The Jonesville Volunteer Fire Department purchased new metal-cutting equipment called the “jaws of life” and self-funded half of the cost.
The new equipment consists of two pieces, a cutter and a spreader, primarily for the purpose of helping victims in car crashes escape a burning vehicle.
It replaces the older model the fire department used for the past six years, and can be used to help victims escape burning buildings or more commonly, agricultural equipment, according to Jonesville Fire Chief Dean Adair.
“We have a lot of cases of agricultural accidents, farm accidents,” Adair said. “If someone is entrapped in a piece of equipment, we could pull it apart and pull them out.”
Adair explained that the old hydraulic equipment, which works by pressurizing water through a chamber to produce energy, slowed down the rescue process because it was heavy and had to be connected to the fire truck by hydraulic lines. The new equipment runs on battery.
“We don’t have to have the hydraulic lines to operate it, it’s entirely internal,” Adair said. “That means we can also get the equipment in closer to the problem. If I had to take it into a building, I can take the two new pieces — the spreader and the cutter — and that’s it.”
Adair, who has been the volunteer fire chief in Jonesville for 17 years, explained that the fire department hosted fundraising events over the past year with the specific purpose of purchasing this equipment.
“With departments around here, we have to maintain and keep the technology we have ourselves, because to put that stress on taxpayers to keep replacing the equipment is a burden,” Adair said. “We do a lot of fundraising with our department.”
Fundraising events included the annual cash raffle, a golf outing with the Frank Beck Chevrolet car dealership which raised approximately $3,000. In total, the department fundraised just under $10,700 for both pieces of equipment, which the Jonesville City Council matched to complete the purchase.
Jonesville City Manager Jeff Gray said the fire department reached this agreement with the city when they made the budget proposal last year. Though the equipment was expensive, Adair said Jonesville got it at a discount.
“We knew exactly what we wanted to get and were trying to get the best price for it,” Adair said. “We were fortunate enough with our dealers that they had a demo set.”
The reason for the upgrade, Adair said, was to “keep up with the times.” The new version is not only lighter, but will also cost the city less in maintenance and is more reliable.
“With hydraulic machines, you’re looking at a greater possibility of something going wrong,” Adair said. “Now, because it’s battery-operated, it can still do what it needs to do, and we have a backup battery. In the situations we’re dealing with, we don’t have the option of saying, ‘I’m sorry,’ and walking away. It’s important that the equipment works.”
Hillsdale City Fire Chief Scott Hephner said because Jonesville and Hillsdale now have an automatic aid agreement, this new equipment means better fire safety for Hillsdale residents, too. If there is a structural emergency, both Hillsdale and Jonesville fire departments are dispatched.

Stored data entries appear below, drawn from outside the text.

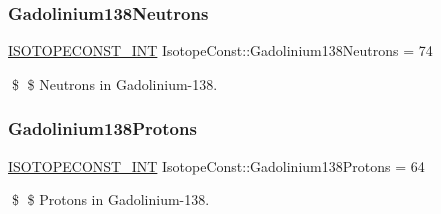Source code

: \subsubsection{\texorpdfstring{Gadolinium138\+Neutrons}{Gadolinium138Neutrons}}
{\footnotesize\ttfamily \mbox{\hyperlink{group___isotope_const-_macros_ga5f18360b3e99483a35c32d789e62621c}{I\+S\+O\+T\+O\+P\+E\+C\+O\+N\+S\+T\+\_\+\+I\+NT}} Isotope\+Const\+::\+Gadolinium138\+Neutrons = 74}

\$ \$ Neutrons in Gadolinium-\/138. \mbox{\label{group___isotope_const-_gadolinium-_gd138_ga10932b5c2912c2225927899e24e55c6a}} 
\subsubsection{\texorpdfstring{Gadolinium138\+Protons}{Gadolinium138Protons}}
{\footnotesize\ttfamily \mbox{\hyperlink{group___isotope_const-_macros_ga5f18360b3e99483a35c32d789e62621c}{I\+S\+O\+T\+O\+P\+E\+C\+O\+N\+S\+T\+\_\+\+I\+NT}} Isotope\+Const\+::\+Gadolinium138\+Protons = 64}

\$ \$ Protons in Gadolinium-\/138. 
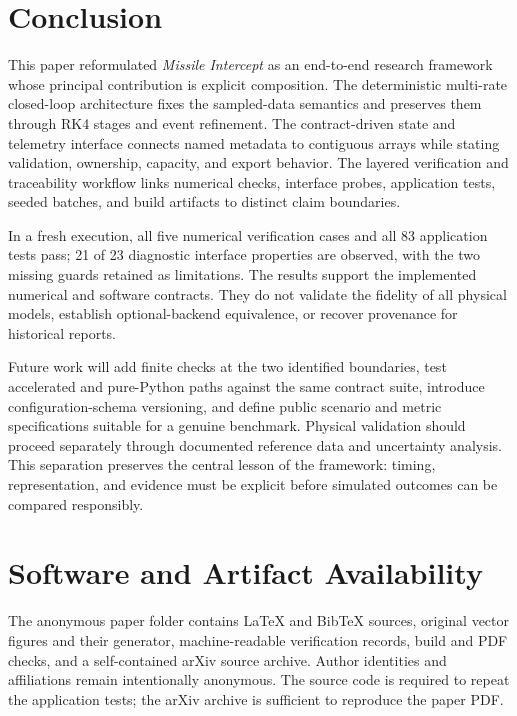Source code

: \documentclass[11pt,a4paper]{article}
\begin{document}
\section{Conclusion}
This paper reformulated \emph{Missile Intercept} as an end-to-end research framework whose principal contribution is explicit composition. The deterministic multi-rate closed-loop architecture fixes the sampled-data semantics and preserves them through RK4 stages and event refinement. The contract-driven state and telemetry interface connects named metadata to contiguous arrays while stating validation, ownership, capacity, and export behavior. The layered verification and traceability workflow links numerical checks, interface probes, application tests, seeded batches, and build artifacts to distinct claim boundaries.

In a fresh execution, all five numerical verification cases and all 83 application tests pass; 21 of 23 diagnostic interface properties are observed, with the two missing guards retained as limitations. The results support the implemented numerical and software contracts. They do not validate the fidelity of all physical models, establish optional-backend equivalence, or recover provenance for historical reports.

Future work will add finite checks at the two identified boundaries, test accelerated and pure-Python paths against the same contract suite, introduce configuration-schema versioning, and define public scenario and metric specifications suitable for a genuine benchmark. Physical validation should proceed separately through documented reference data and uncertainty analysis. This separation preserves the central lesson of the framework: timing, representation, and evidence must be explicit before simulated outcomes can be compared responsibly.

\section*{Software and Artifact Availability}
The anonymous paper folder contains LaTeX and BibTeX sources, original vector figures and their generator, machine-readable verification records, build and PDF checks, and a self-contained arXiv source archive. Author identities and affiliations remain intentionally anonymous. The source code is required to repeat the application tests; the arXiv archive is sufficient to reproduce the paper PDF.



\end{document}
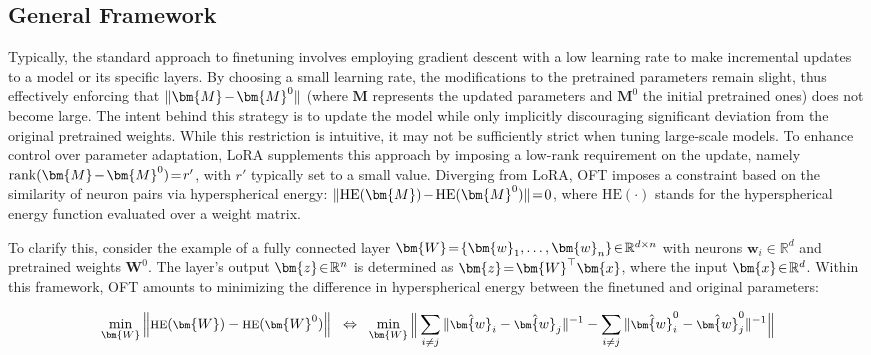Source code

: \subsection{General Framework}

Typically, the standard approach to finetuning involves employing gradient descent with a low learning rate to make incremental updates to a model or its specific layers. By choosing a small learning rate, the modifications to the pretrained parameters remain slight, thus effectively enforcing that $\thickmuskip=2mu \medmuskip=2mu \|\bm{M} - \bm{M}^0\|$ (where $\bm{M}$ represents the updated parameters and $\bm{M}^0$ the initial pretrained ones) does not become large. The intent behind this strategy is to update the model while only implicitly discouraging significant deviation from the original pretrained weights. While this restriction is intuitive, it may not be sufficiently strict when tuning large-scale models. To enhance control over parameter adaptation, LoRA supplements this approach by imposing a low-rank requirement on the update, namely $\thickmuskip=2mu \medmuskip=2mu \text{rank}(\bm{M} - \bm{M}^0) = r'$, with $r'$ typically set to a small value. Diverging from LoRA, OFT imposes a constraint based on the similarity of neuron pairs via hyperspherical energy: $\thickmuskip=2mu \medmuskip=2mu \| \text{HE}(\bm{M}) - \text{HE}(\bm{M}^0) \| = 0$, where $\text{HE}(\cdot)$ stands for the hyperspherical energy function evaluated over a weight matrix. 

To clarify this, consider the example of a fully connected layer $\thickmuskip=2mu \medmuskip=2mu \bm{W} = \{\bm{w}_1, \ldots, \bm{w}_n\} \in \mathbb{R}^{d \times n}$ with neurons $\bm{w}_i \in \mathbb{R}^d$ and pretrained weights $\bm{W}^0$. The layer's output $\thickmuskip=2mu \medmuskip=2mu \bm{z}\in\mathbb{R}^n$ is determined as $\thickmuskip=2mu \medmuskip=2mu \bm{z} = \bm{W}^\top \bm{x}$, where the input $\thickmuskip=2mu \medmuskip=2mu \bm{x} \in \mathbb{R}^d$. Within this framework, OFT amounts to minimizing the difference in hyperspherical energy between the finetuned and original parameters:

\begin{equation}\label{eq:oft_principle}
\footnotesize
\min_{\bm{W}} \left\| \text{HE}(\bm{W})-\text{HE}(\bm{W}^0)\right\|~~\Leftrightarrow~~\min_{\bm{W}} \bigg{\|} \sum_{i\neq j} \|\hat{\bm{w}}_i-\hat{\bm{w}}_j\|^{-1}-\sum_{i\neq j} \|\hat{\bm{w}}^0_i-\hat{\bm{w}}^0_j\|^{-1}\bigg{\|}
\end{equation}

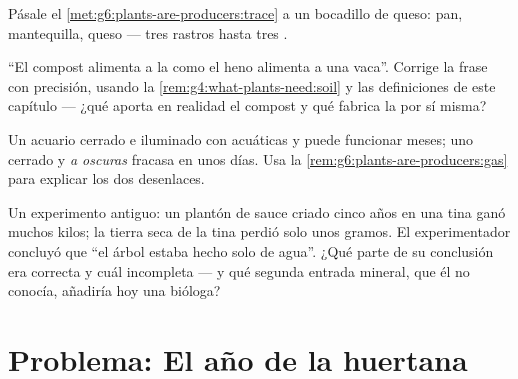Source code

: \begin{exercise}[$\star\star$]\label{exo:g6:plants-are-producers:9}
Pásale el \cref{met:g6:plants-are-producers:trace} a un bocadillo de
queso: pan, mantequilla, queso --- tres rastros hasta tres .
\end{exercise}

\begin{exercise}[$\star\star$]\label{exo:g6:plants-are-producers:10}
``El compost alimenta a la  como el heno alimenta a una vaca''.
Corrige la frase con precisión, usando la
\cref{rem:g4:what-plants-need:soil} y las definiciones de este capítulo
--- ¿qué aporta en realidad el compost y qué fabrica la  por sí
misma?
\end{exercise}

\begin{exercise}[$\star\star$]\label{exo:g6:plants-are-producers:11}
Un acuario cerrado e iluminado con  acuáticas y  puede
funcionar meses; uno cerrado y \emph{a oscuras} fracasa en unos días.
Usa la \cref{rem:g6:plants-are-producers:gas} para explicar los dos
desenlaces.
\end{exercise}

\begin{exercise}[$\star\star\star$]\label{exo:g6:plants-are-producers:12}
Un experimento antiguo: un plantón de sauce criado cinco años en una
tina ganó muchos kilos; la tierra seca de la tina perdió solo unos
gramos. El experimentador concluyó que ``el árbol estaba hecho solo de
agua''. ¿Qué parte de su conclusión era correcta y cuál incompleta ---
y qué segunda entrada mineral, que él no conocía, añadiría hoy una
bióloga?
\end{exercise}

\section{Problema: El año de la huertana}


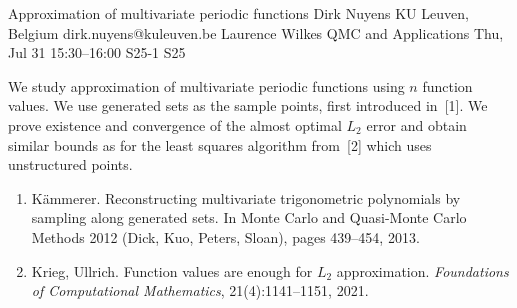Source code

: \documentclass[12pt,lettersize,oneside]{book} %
\begin{document}
\begin{talk}
\end{talk}

\begin{talk}
  {Approximation of multivariate periodic functions}%
  {Dirk Nuyens}%
  {KU Leuven, Belgium}%
  {dirk.nuyens@kuleuven.be}%
  {Laurence Wilkes}%
  {QMC and Applications}%
  {Thu, Jul 31 15:30--16:00}%
  {S25-1}%
  {S25}%
    
   
  We study approximation of multivariate periodic functions using $n$
  function values. We use generated sets as the sample points, first
  introduced in~[1]. We prove existence and convergence of the almost
  optimal $L_2$ error and obtain similar bounds as for the least squares
  algorithm from~[2] which uses unstructured points.

\medskip

\begin{enumerate}
  \item[{[1]}]
    K{\"a}mmerer.
    Reconstructing multivariate trigonometric polynomials by sampling along generated sets.
    In Monte Carlo and Quasi-Monte Carlo Methods 2012 (Dick, Kuo, Peters, Sloan), pages 439--454, 2013.
  \item[{[2]}]
    Krieg, Ullrich.
    Function values are enough for $L_2$ approximation.
    \emph{Foundations of Computational Mathematics}, 21(4):1141--1151, 2021.
\end{enumerate}

\end{talk}
\end{document}

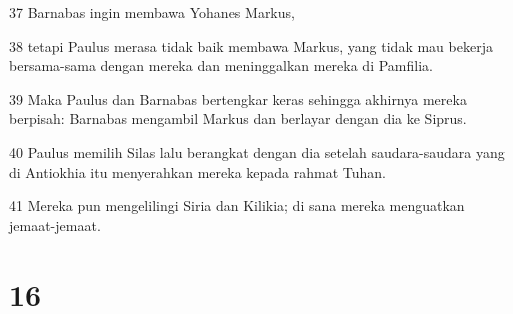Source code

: \par 37 Barnabas ingin membawa Yohanes Markus,
\par 38 tetapi Paulus merasa tidak baik membawa Markus, yang tidak mau bekerja bersama-sama dengan mereka dan meninggalkan mereka di Pamfilia.
\par 39 Maka Paulus dan Barnabas bertengkar keras sehingga akhirnya mereka berpisah: Barnabas mengambil Markus dan berlayar dengan dia ke Siprus.
\par 40 Paulus memilih Silas lalu berangkat dengan dia setelah saudara-saudara yang di Antiokhia itu menyerahkan mereka kepada rahmat Tuhan.
\par 41 Mereka pun mengelilingi Siria dan Kilikia; di sana mereka menguatkan jemaat-jemaat.

\chapter{16}

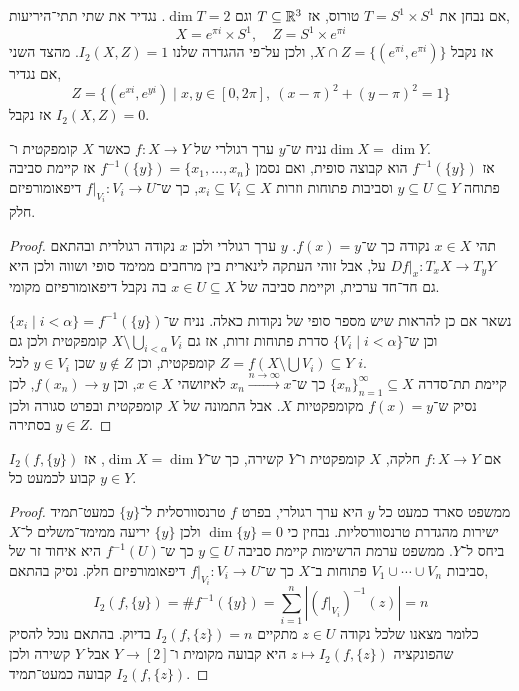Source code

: \begin{example}
	אם נבחן את $T = S^1 \times S^1$ טורוס, אז $T \subseteq \RR^3$ וגם $\dim T = 2$.
	נגדיר את שתי תתי־היריעות,
	\[
		X = e^{\pi i} \times S^1,
		\quad
		Z = S^1 \times e^{\pi i}
	\]
	אז נקבל $X \cap Z = \{ (e^{\pi i}, e^{\pi i}) \}$, ולכן על־פי ההגדרה שלנו $I_2(X, Z) = 1$.
	מהצד השני אם נגדיר,
	\[
		Z = \{ (e^{x i}, e^{y i}) \mid x, y \in [0, 2 \pi],\ {(x - \pi)}^2 + {(y - \pi)}^2 = 1 \}
	\]
	אז נקבל $I_2(X, Z) = 0$.
\end{example}
\begin{theorem}
	נניח ש־$y$ ערך רגולרי של $f : X \to Y$ כאשר $X$ קומפקטית ו־$\dim X = \dim Y$. \\
	אז $f^{-1}(\{ y \})$ הוא קבוצה סופית, ואם נסמן $f^{-1}(\{ y \}) = \{ x_1, \ldots, x_n \}$ אז קיימת סביבה פתוחה $y \subseteq U \subseteq Y$ וסביבות פתוחות וזרות $x_i \subseteq V_i \subseteq X$,
	כך ש־$f|_{V_i} : V_i \to U$ דיפאומורפיזם חלק.
\end{theorem}
\begin{proof}
	תהי $x \in X$ נקודה כך ש־$f(x) = y$.
	$y$ ערך רגולרי ולכן $x$ נקודה רגולרית ובהתאם $Df|_x : T_x X \to T_y Y$ על, אבל זוהי העתקה לינארית בין מרחבים ממימד סופי ושווה ולכן היא גם חד־חד ערכית, וקיימת סביבה של $x \in U \subseteq X$ בה נקבל דיפאומורפיזם מקומי.

	נשאר אם כן להראות שיש מספר סופי של נקודות כאלה.
	נניח ש־$\{ x_i \mid i < \alpha \} = f^{-1}(\{ y \})$ וכן ש־$\{ V_i \mid i < \alpha \}$ סדרת פתוחות זרות,
	אז גם $X \setminus \bigcup_{i < \alpha} V_i$ קומפקטית ולכן גם $Z = f(X \setminus \bigcup V_i) \subseteq Y$ קומפקטית, וכן $y \notin Z$ שכן $y \in V_i$ לכל $i$. \\
	קיימת תת־סדרה ${\{ x_n \}}_{n = 1}^\infty \subseteq X$ כך ש־$x_n \xrightarrow{n \to \infty} x$ לאיזושהי $x \in X$, וכן $f(x_n) \to y$, לכן נסיק ש־$f(x) = y$ מקומפקטיות $X$.
	אבל התמונה של $X$ קומפקטית ובפרט סגורה ולכן $y \in Z$ בסתירה.
\end{proof}
\begin{theorem}
	אם $f : X \to Y$ חלקה, $X$ קומפקטית ו־$Y$ קשירה, כך ש־$\dim X = \dim Y$,
	אז $I_2(f, \{ y \})$ קבוע לכמעט כל $y \in Y$.
\end{theorem}
\begin{proof}
	ממשפט סארד כמעט כל $y$ היא ערך רגולרי, בפרט $f$ טרנסוורסלית ל־$\{ y \}$ כמעט־תמיד ישירות מהגדרת טרנסוורסליות.
	נבחין כי $\dim \{ y \} = 0$ ולכן $\{ y \}$ יריעה ממימד־משלים ל־$X$ ביחס ל־$Y$.
	ממשפט ערמת הרשימות קיימת סביבה $y \subseteq U$ כך ש־$f^{-1}(U)$ היא איחוד זר של סביבות $V_1 \cup \cdots \cup V_n$ פתוחות ב־$X$ כך ש־$f |_{V_i} : V_i \to U$ דיפאומורפיזם חלק.
	נסיק בהתאם,
	\[
		I_2(f, \{ y \}) = \# f^{-1}(\{ y \}) = \sum_{i = 1}^n |{(f |_{V_i})}^{-1}(z)| = n
	\]
	כלומר מצאנו שלכל נקודה $z \in U$ מתקיים $I_2(f, \{ z \}) = n$ בדיוק.
	בהתאם נוכל להסיק שהפונקציה $z \mapsto I_2(f, \{ z \})$ היא קבועה מקומית ו־$Y \to [2]$ אבל $Y$ קשירה ולכן $I_2(f, \{ z \})$ קבועה כמעט־תמיד.
\end{proof}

“By them having that new equipment and showing up at a scene with more people, it just makes everything quicker, whether it’s a rescue, an extrication, a fire,” Hephner said.
Hephner said Hillsdale upgraded to battery-operated cutters and spreaders two years ago, and currently has the equipment installed on three trucks. Before the automatic aid agreement, Hillsdale firefighters may have showed up at a fire with their own jaws equipment, but wouldn’t have enough people to operate the equipment.
“Having more people and more equipment available really makes a difference,” Hephner said.